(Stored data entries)
-=-=-

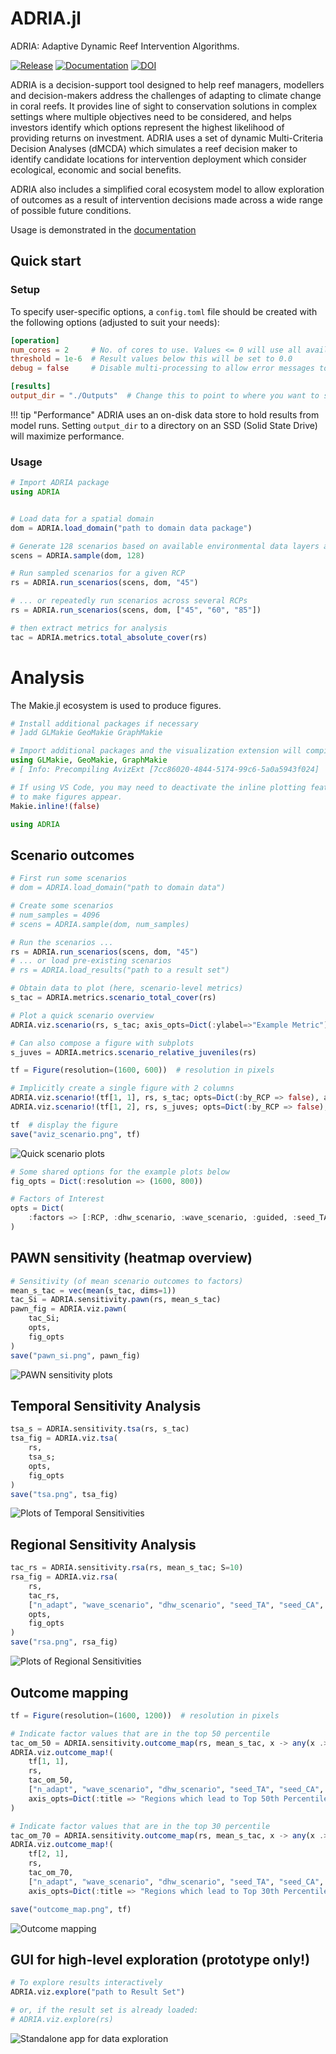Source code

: # ADRIA.jl

ADRIA: Adaptive Dynamic Reef Intervention Algorithms.

[![Release](https://img.shields.io/github/v/release/open-AIMS/ADRIA.jl)](https://github.com/open-AIMS/ADRIA.jl/releases)  [![Documentation](https://img.shields.io/badge/docs-stable-blue)](https://open-aims.github.io/ADRIA.jl/stable/)  [![DOI](https://zenodo.org/badge/483052659.svg)](https://zenodo.org/badge/latestdoi/483052659)

ADRIA is a decision-support tool designed to help reef managers, modellers and decision-makers
address the challenges of adapting to climate change in coral reefs. It provides line of sight
to conservation solutions in complex settings where multiple objectives need to be considered,
and helps investors identify which options represent the highest likelihood of providing
returns on investment. ADRIA uses a set of dynamic Multi-Criteria Decision Analyses (dMCDA)
which simulates a reef decision maker to identify candidate locations for intervention
deployment which consider ecological, economic and social benefits.

ADRIA also includes a simplified coral ecosystem model to allow exploration of outcomes as a 
result of intervention decisions made across a wide range of possible future conditions.

Usage is demonstrated in the [documentation](https://open-aims.github.io/ADRIA.jl/stable/usage/getting_started/)


## Quick start

### Setup

To specify user-specific options, a `config.toml` file should be created with the following options (adjusted to suit your needs):

```toml
[operation]
num_cores = 2     # No. of cores to use. Values <= 0 will use all available cores.
threshold = 1e-6  # Result values below this will be set to 0.0
debug = false     # Disable multi-processing to allow error messages to be shown

[results]
output_dir = "./Outputs"  # Change this to point to where you want to store results
```

!!! tip "Performance"
    ADRIA uses an on-disk data store to hold results from model runs.
    Setting `output_dir` to a directory on an SSD (Solid State Drive)
    will maximize performance.


### Usage

```julia
# Import ADRIA package
using ADRIA


# Load data for a spatial domain
dom = ADRIA.load_domain("path to domain data package")

# Generate 128 scenarios based on available environmental data layers and model parameters
scens = ADRIA.sample(dom, 128)

# Run sampled scenarios for a given RCP
rs = ADRIA.run_scenarios(scens, dom, "45")

# ... or repeatedly run scenarios across several RCPs
rs = ADRIA.run_scenarios(scens, dom, ["45", "60", "85"])

# then extract metrics for analysis
tac = ADRIA.metrics.total_absolute_cover(rs)
```

# Analysis

The Makie.jl ecosystem is used to produce figures.

```julia
# Install additional packages if necessary
# ]add GLMakie GeoMakie GraphMakie

# Import additional packages and the visualization extension will compile.
using GLMakie, GeoMakie, GraphMakie
# [ Info: Precompiling AvizExt [7cc86020-4844-5174-99c6-5a0a5943f024]

# If using VS Code, you may need to deactivate the inline plotting feature
# to make figures appear.
Makie.inline!(false)

using ADRIA
```


## Scenario outcomes

```julia
# First run some scenarios
# dom = ADRIA.load_domain("path to domain data")

# Create some scenarios
# num_samples = 4096
# scens = ADRIA.sample(dom, num_samples)

# Run the scenarios ...
rs = ADRIA.run_scenarios(scens, dom, "45")
# ... or load pre-existing scenarios
# rs = ADRIA.load_results("path to a result set")

# Obtain data to plot (here, scenario-level metrics)
s_tac = ADRIA.metrics.scenario_total_cover(rs)

# Plot a quick scenario overview
ADRIA.viz.scenario(rs, s_tac; axis_opts=Dict(:ylabel=>"Example Metric"))

# Can also compose a figure with subplots
s_juves = ADRIA.metrics.scenario_relative_juveniles(rs)

tf = Figure(resolution=(1600, 600))  # resolution in pixels

# Implicitly create a single figure with 2 columns
ADRIA.viz.scenario!(tf[1, 1], rs, s_tac; opts=Dict(:by_RCP => false), axis_opts=Dict(:title => "TAC [m²]"));
ADRIA.viz.scenario!(tf[1, 2], rs, s_juves; opts=Dict(:by_RCP => false), axis_opts=Dict(:title => "Juveniles [%]"));

tf  # display the figure
save("aviz_scenario.png", tf)
```

![Quick scenario plots](assets/imgs/aviz_scenario.png?raw=true "Quick scenario plots")


```julia
# Some shared options for the example plots below
fig_opts = Dict(:resolution => (1600, 800))

# Factors of Interest
opts = Dict(
    :factors => [:RCP, :dhw_scenario, :wave_scenario, :guided, :seed_TA, :seed_CA, :fogging, :SRM, :a_adapt, :n_adapt]
)
```

## PAWN sensitivity (heatmap overview)

```julia
# Sensitivity (of mean scenario outcomes to factors)
mean_s_tac = vec(mean(s_tac, dims=1))
tac_Si = ADRIA.sensitivity.pawn(rs, mean_s_tac)
pawn_fig = ADRIA.viz.pawn(
    tac_Si;
    opts,
    fig_opts
)
save("pawn_si.png", pawn_fig)
```

![PAWN sensitivity plots](assets/imgs/pawn_si.png?raw=true "PAWN sensitivity plots")

## Temporal Sensitivity Analysis

```julia
tsa_s = ADRIA.sensitivity.tsa(rs, s_tac)
tsa_fig = ADRIA.viz.tsa(
    rs,
    tsa_s;
    opts,
    fig_opts
)
save("tsa.png", tsa_fig)
```

![Plots of Temporal Sensitivities](assets/imgs/tsa.png?raw=true "Temporal Sensitivity Analysis")

## Regional Sensitivity Analysis

```julia
tac_rs = ADRIA.sensitivity.rsa(rs, mean_s_tac; S=10)
rsa_fig = ADRIA.viz.rsa(
    rs,
    tac_rs,
    ["n_adapt", "wave_scenario", "dhw_scenario", "seed_TA", "seed_CA", "fogging", "SRM"];
    opts,
    fig_opts
)
save("rsa.png", rsa_fig)
```

![Plots of Regional Sensitivities](assets/imgs/rsa.png?raw=true "Regional Sensitivity Analysis")

## Outcome mapping

```julia
tf = Figure(resolution=(1600, 1200))  # resolution in pixels

# Indicate factor values that are in the top 50 percentile
tac_om_50 = ADRIA.sensitivity.outcome_map(rs, mean_s_tac, x -> any(x .>= 0.5); S=20)
ADRIA.viz.outcome_map!(
    tf[1, 1],
    rs,
    tac_om_50,
    ["n_adapt", "wave_scenario", "dhw_scenario", "seed_TA", "seed_CA", "fogging", "SRM"];
    axis_opts=Dict(:title => "Regions which lead to Top 50th Percentile Outcomes", :ylabel => "TAC [m²]")
)

# Indicate factor values that are in the top 30 percentile
tac_om_70 = ADRIA.sensitivity.outcome_map(rs, mean_s_tac, x -> any(x .>= 0.7); S=20)
ADRIA.viz.outcome_map!(
    tf[2, 1],
    rs,
    tac_om_70,
    ["n_adapt", "wave_scenario", "dhw_scenario", "seed_TA", "seed_CA", "fogging", "SRM"];
    axis_opts=Dict(:title => "Regions which lead to Top 30th Percentile Outcomes", :ylabel => "TAC [m²]"))

save("outcome_map.png", tf)
```

![Outcome mapping](assets/imgs/outcome_map.png?raw=true "Outcome mapping")

## GUI for high-level exploration (prototype only!)

```julia
# To explore results interactively
ADRIA.viz.explore("path to Result Set")

# or, if the result set is already loaded: 
# ADRIA.viz.explore(rs)
```

![Standalone app for data exploration](assets/imgs/aviz_app.png?raw=true "Data Exploration App")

-=-=-

## WHAT NEEDS TO BE DONE
Exclude all images and restate the records above word for word.

## WRITTEN RESPONSE
Source code

: # ADRIA.jl

ADRIA: Adaptive Dynamic Reef Intervention Algorithms.

[![Release](https://img.shields.io/github/v/release/open-AIMS/ADRIA.jl)](https://github.com/open-AIMS/ADRIA.jl/releases)  [![Documentation](https://img.shields.io/badge/docs-stable-blue)](https://open-aims.github.io/ADRIA.jl/stable/)  [![DOI](https://zenodo.org/badge/483052659.svg)](https://zenodo.org/badge/latestdoi/483052659)

ADRIA is a decision-support tool designed to help reef managers, modellers and decision-makers
address the challenges of adapting to climate change in coral reefs. It provides line of sight
to conservation solutions in complex settings where multiple objectives need to be considered,
and helps investors identify which options represent the highest likelihood of providing
returns on investment. ADRIA uses a set of dynamic Multi-Criteria Decision Analyses (dMCDA)
which simulates a reef decision maker to identify candidate locations for intervention
deployment which consider ecological, economic and social benefits.

ADRIA also includes a simplified coral ecosystem model to allow exploration of outcomes as a 
result of intervention decisions made across a wide range of possible future conditions.

Usage is demonstrated in the [documentation](https://open-aims.github.io/ADRIA.jl/stable/usage/getting_started/)


## Quick start

### Setup

To specify user-specific options, a `config.toml` file should be created with the following options (adjusted to suit your needs):

```toml
[operation]
num_cores = 2     # No. of cores to use. Values <= 0 will use all available cores.
threshold = 1e-6  # Result values below this will be set to 0.0
debug = false     # Disable multi-processing to allow error messages to be shown

[results]
output_dir = "./Outputs"  # Change this to point to where you want to store results
```

!!! tip "Performance"
    ADRIA uses an on-disk data store to hold results from model runs.
    Setting `output_dir` to a directory on an SSD (Solid State Drive)
    will maximize performance.


### Usage

```julia
# Import ADRIA package
using ADRIA


# Load data for a spatial domain
dom = ADRIA.load_domain("path to domain data package")

# Generate 128 scenarios based on available environmental data layers and model parameters
scens = ADRIA.sample(dom, 128)

# Run sampled scenarios for a given RCP
rs = ADRIA.run_scenarios(scens, dom, "45")

# ... or repeatedly run scenarios across several RCPs
rs = ADRIA.run_scenarios(scens, dom, ["45", "60", "85"])

# then extract metrics for analysis
tac = ADRIA.metrics.total_absolute_cover(rs)
```

# Analysis

The Makie.jl ecosystem is used to produce figures.

```julia
# Install additional packages if necessary
# ]add GLMakie GeoMakie GraphMakie

# Import additional packages and the visualization extension will compile.
using GLMakie, GeoMakie, GraphMakie
# [ Info: Precompiling AvizExt [7cc86020-4844-5174-99c6-5a0a5943f024]

# If using VS Code, you may need to deactivate the inline plotting feature
# to make figures appear.
Makie.inline!(false)

using ADRIA
```


## Scenario outcomes

```julia
# First run some scenarios
# dom = ADRIA.load_domain("path to domain data")

# Create some scenarios
# num_samples = 4096
# scens = ADRIA.sample(dom, num_samples)

# Run the scenarios ...
rs = ADRIA.run_scenarios(scens, dom, "45")
# ... or load pre-existing scenarios
# rs = ADRIA.load_results("path to a result set")

# Obtain data to plot (here, scenario-level metrics)
s_tac = ADRIA.metrics.scenario_total_cover(rs)

# Plot a quick scenario overview
ADRIA.viz.scenario(rs, s_tac; axis_opts=Dict(:ylabel=>"Example Metric"))

# Can also compose a figure with subplots
s_juves = ADRIA.metrics.scenario_relative_juveniles(rs)

tf = Figure(resolution=(1600, 600))  # resolution in pixels

# Implicitly create a single figure with 2 columns
ADRIA.viz.scenario!(tf[1, 1], rs, s_tac; opts=Dict(:by_RCP => false), axis_opts=Dict(:title => "TAC [m²]"));
ADRIA.viz.scenario!(tf[1, 2], rs, s_juves; opts=Dict(:by_RCP => false), axis_opts=Dict(:title => "Juveniles [%]"));

tf  # display the figure
save("aviz_scenario.png", tf)
```

![Quick scenario plots](assets/imgs/aviz_scenario.png?raw=true "Quick scenario plots")


```julia
# Some shared options for the example plots below
fig_opts = Dict(:resolution => (1600, 800))

# Factors of Interest
opts = Dict(
    :factors => [:RCP, :dhw_scenario, :wave_scenario, :guided, :seed_TA, :seed_CA, :fogging, :SRM, :a_adapt, :n_adapt]
)
```

## PAWN sensitivity (heatmap overview)

```julia
# Sensitivity (of mean scenario outcomes to factors)
mean_s_tac = vec(mean(s_tac, dims=1))
tac_Si = ADRIA.sensitivity.pawn(rs, mean_s_tac)
pawn_fig = ADRIA.viz.pawn(
    tac_Si;
    opts,
    fig_opts
)
save("pawn_si.png", pawn_fig)
```

![PAWN sensitivity plots](assets/imgs/pawn_si.png?raw=true "PAWN sensitivity plots")

## Temporal Sensitivity Analysis

```julia
tsa_s = ADRIA.sensitivity.tsa(rs, s_tac)
tsa_fig = ADRIA.viz.tsa(
    rs,
    tsa_s;
    opts,
    fig_opts
)
save("tsa.png", tsa_fig)
```

![Plots of Temporal Sensitivities](assets/imgs/tsa.png?raw=true "Temporal Sensitivity Analysis")

## Regional Sensitivity Analysis

```julia
tac_rs = ADRIA.sensitivity.rsa(rs, mean_s_tac; S=10)
rsa_fig = ADRIA.viz.rsa(
    rs,
    tac_rs,
    ["n_adapt", "wave_scenario", "dhw_scenario", "seed_TA", "seed_CA", "fogging", "SRM"];
    opts,
    fig_opts
)
save("rsa.png", rsa_fig)
```

![Plots of Regional Sensitivities](assets/imgs/rsa.png?raw=true "Regional Sensitivity Analysis")

## Outcome mapping

```julia
tf = Figure(resolution=(1600, 1200))  # resolution in pixels

# Indicate factor values that are in the top 50 percentile
tac_om_50 = ADRIA.sensitivity.outcome_map(rs, mean_s_tac, x -> any(x .>= 0.5); S=20)
ADRIA.viz.outcome_map!(
    tf[1, 1],
    rs,
    tac_om_50,
    ["n_adapt", "wave_scenario", "dhw_scenario", "seed_TA", "seed_CA", "fogging", "SRM"];
    axis_opts=Dict(:title => "Regions which lead to Top 50th Percentile Outcomes", :ylabel => "TAC [m²]")
)

# Indicate factor values that are in the top 30 percentile
tac_om_70 = ADRIA.sensitivity.outcome_map(rs, mean_s_tac, x -> any(x .>= 0.7); S=20)
ADRIA.viz.outcome_map!(
    tf[2, 1],
    rs,
    tac_om_70,
    ["n_adapt", "wave_scenario", "dhw_scenario", "seed_TA", "seed_CA", "fogging", "SRM"];
    axis_opts=Dict(:title => "Regions which lead to Top 30th Percentile Outcomes", :ylabel => "TAC [m²]"))

save("outcome_map.png", tf)
```

![Outcome mapping](assets/imgs/outcome_map.png?raw=true "Outcome mapping")

## GUI for high-level exploration (prototype only!)

```julia
# To explore results interactively
ADRIA.viz.explore("path to Result Set")

# or, if the result set is already loaded: 
# ADRIA.viz.explore(rs)
```

![Standalone app for data exploration](assets/imgs/aviz_app.png?raw=true "Data Exploration App")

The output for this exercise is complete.